Es geht hier halt eher um die Definition des Persönlichkeitsbegriffes und wie dieser sich in solchen Sonderfällen einbringen lässt.
Ich nehme dann das Thema zu welchem ich mehr Material finden kann.
Ich suche also Bücher zum Thema DIS, auch wenn ich nicht glaube dass es da wirklich viel philosophisches gibt
Psychologisch/medizinisch wäre auch gut
Außerdem (auto)biografisch, das gibt ja immer einen guten Einblick
Vielleicht weiß auch jemand von einem Fallbeispiel wo jemand mit DIS verurteilt wurde? Für die zweite Frage halt

Wenn jemand was gutes zum Thema Identität weiß wäre das auch ganz gut... hab halt einige Sachen von Decartes zB gelesen

Hoffe jemand kann mir da helfen^^
Danke schonmal

Veröffentlicht am 21.12.2010 08:54:03 GMT+01:00
Zuletzt vom Autor geändert am 21.12.2010 08:57:57 GMT+01:00
Andreas Matz meint:
Da gibt's m.E. nur einen einzigen kompetenten Philosophen: Hermann Schmitz, Begründer der Neuen Phänomenologie. Zu diesem Thema: System der Philosophie Band IV Die Person erschienen bei Bouvier, als Paperback auch bei Alber (viel billiger!).

Die Verbindung von Persönlichkeit und "Einsperren" wird Ihnen nach der Lektüre als absurd erscheinen.
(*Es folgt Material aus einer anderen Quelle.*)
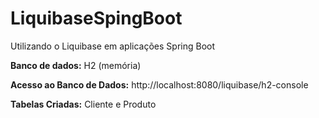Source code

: # LiquibaseSpingBoot
Utilizando o Liquibase em aplicações Spring Boot



**Banco de dados:** H2 (memória)

**Acesso ao Banco de Dados:** http://localhost:8080/liquibase/h2-console

**Tabelas Criadas:** Cliente e Produto
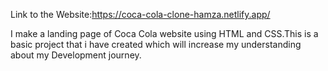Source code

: Link to the Website:https://coca-cola-clone-hamza.netlify.app/

I make a landing page of Coca Cola website using HTML and CSS.This is a basic project that i have created which will increase my understanding about my Development journey.

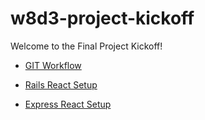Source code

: # w8d3-project-kickoff

Welcome to the Final Project Kickoff!

- [GIT Workflow](./git_workflow.md)

- [Rails React Setup](./rails_react_setup.md)

- [Express React Setup](./express_react_setup)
Um Rechtsfragen zu durchdenken empfehle ich aus derselben Reihe Band III/3 Der Rechtsraum, Verlage wie oben.

Da haben Sie viel Arbeit vor sich, aber die Mühe lohnt.

Veröffentlicht am 21.12.2010 11:45:06 GMT+01:00
Wow, ich bin vom Thema beeindruckt. Und das als Facharbeit.
Ums mit Goethe zu sagen: Zwei Seelen wohnen, ach, in meiner Brust ...
Vielleicht als möglicher, bekannterer "Aufhänger" noch der Film "Fight Club" - sowie Brechts Guter Mensch von Sezuan oder Stevensons Jekyll and Hyde. Und als weiche Version der Persönlichkeiten das Kommunikationsmodell des inneren Parlaments (z.B. Schulz von Thun).
Grüße und viel Vergnügen beim Erarbeiten und -forschen!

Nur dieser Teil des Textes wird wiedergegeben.